Having installed a few games to the Windows partition (already down to only 20 gigs free!), it was time to pop back to OS X.
Performance is definitely much better than the old iBook, of course, and I no longer feel as constrained about what I can run at the same time. It’s nice not having to worry about whether Firefox is chewing up too much memory or CPU to launch MythTV reliably, or if VLC is going to be choppy because of swapping. I should also now be able to run more things at the same time that I wouldn’t have bothered with before, like Skype.
There are still some hardware quirks I’m running into, too. The space bar is a bit insensitive in that presses on the very ends of it often don’t register, so I have to make sure I give it a good hard tap a little further in. Gaming might be a bit less feasible now that I’ve experienced it running at full load for a while; the fans aren’t too bad, and could be drowned out by the game’s sounds or by wearing headphones, but the CPU quickly makes my lap just a little warm…
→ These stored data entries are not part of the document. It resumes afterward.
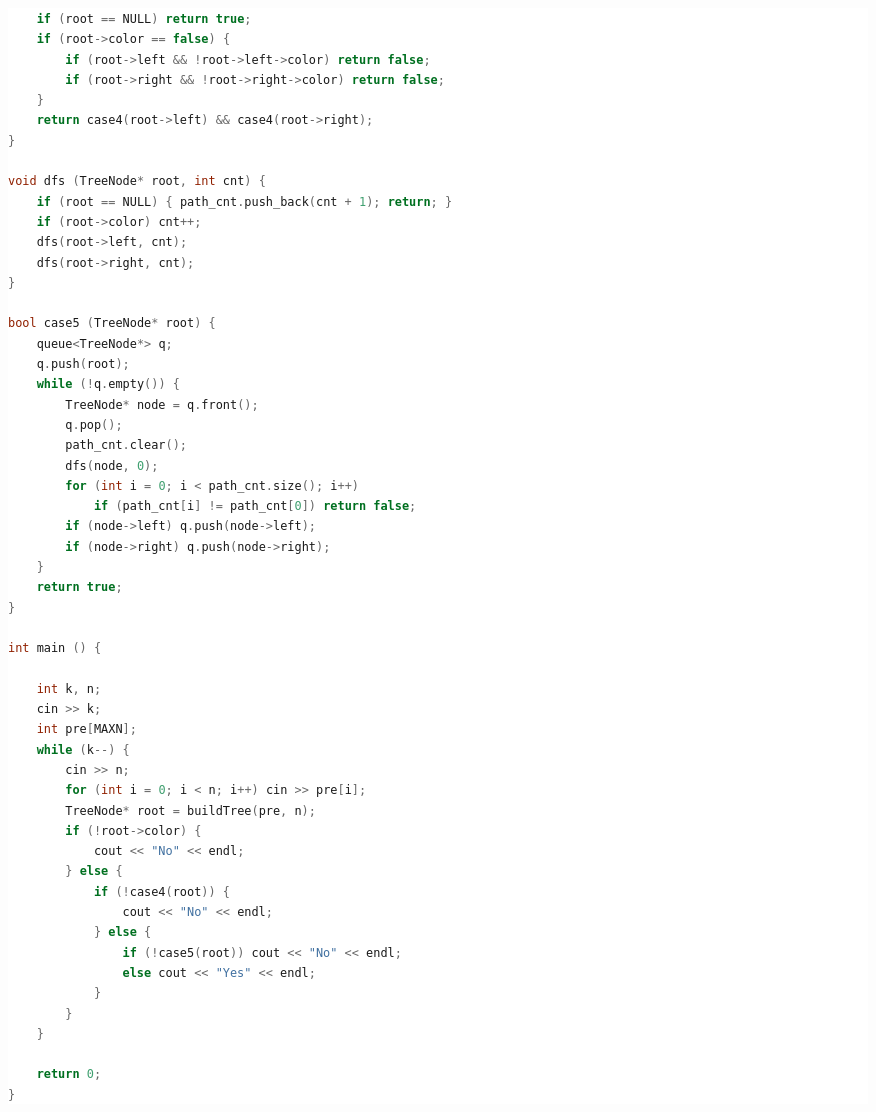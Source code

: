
 ```c
	if (root == NULL) return true;
	if (root->color == false) {
		if (root->left && !root->left->color) return false;
		if (root->right && !root->right->color) return false;
	}
	return case4(root->left) && case4(root->right);
}

void dfs (TreeNode* root, int cnt) {
	if (root == NULL) { path_cnt.push_back(cnt + 1); return; }
	if (root->color) cnt++;
	dfs(root->left, cnt);
	dfs(root->right, cnt);
}

bool case5 (TreeNode* root) {
	queue<TreeNode*> q;
	q.push(root);
	while (!q.empty()) {
		TreeNode* node = q.front();
		q.pop();
		path_cnt.clear();
		dfs(node, 0);
		for (int i = 0; i < path_cnt.size(); i++)
			if (path_cnt[i] != path_cnt[0]) return false;
		if (node->left) q.push(node->left);
		if (node->right) q.push(node->right);
	}
	return true;
}

int main () {

	int k, n;
	cin >> k;
	int pre[MAXN];
	while (k--) {
		cin >> n;
		for (int i = 0; i < n; i++) cin >> pre[i];
		TreeNode* root = buildTree(pre, n);
		if (!root->color) {
			cout << "No" << endl;
		} else {
			if (!case4(root)) {
				cout << "No" << endl;
			} else {
				if (!case5(root)) cout << "No" << endl;
				else cout << "Yes" << endl;
			}
		}
	}

	return 0;
}
```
I also had a weird time figuring out what was ‘wrong’ with the LCD’s backlight. It seemed like its intensity would fluctuate a bit, often noticed just out of the corner of my eye while typing, but if I sat there and stared directly at the screen for a while, nothing would happen. There were other weird cases too, where I would have the backlight at half-intensity, pick it up and carry it a bit, and the backlight would suddenly be set at full. What I didn’t realize though, is that the ambient light sensors on the Pro units aren’t just for the keyboard backlight; the LCD backlight is by default set to automatically adjust as well. I guess the ambient light in my living room and the typing of my hands were enough to make it a bit erratic, and it’s now stable after disabling the option in the system preferences.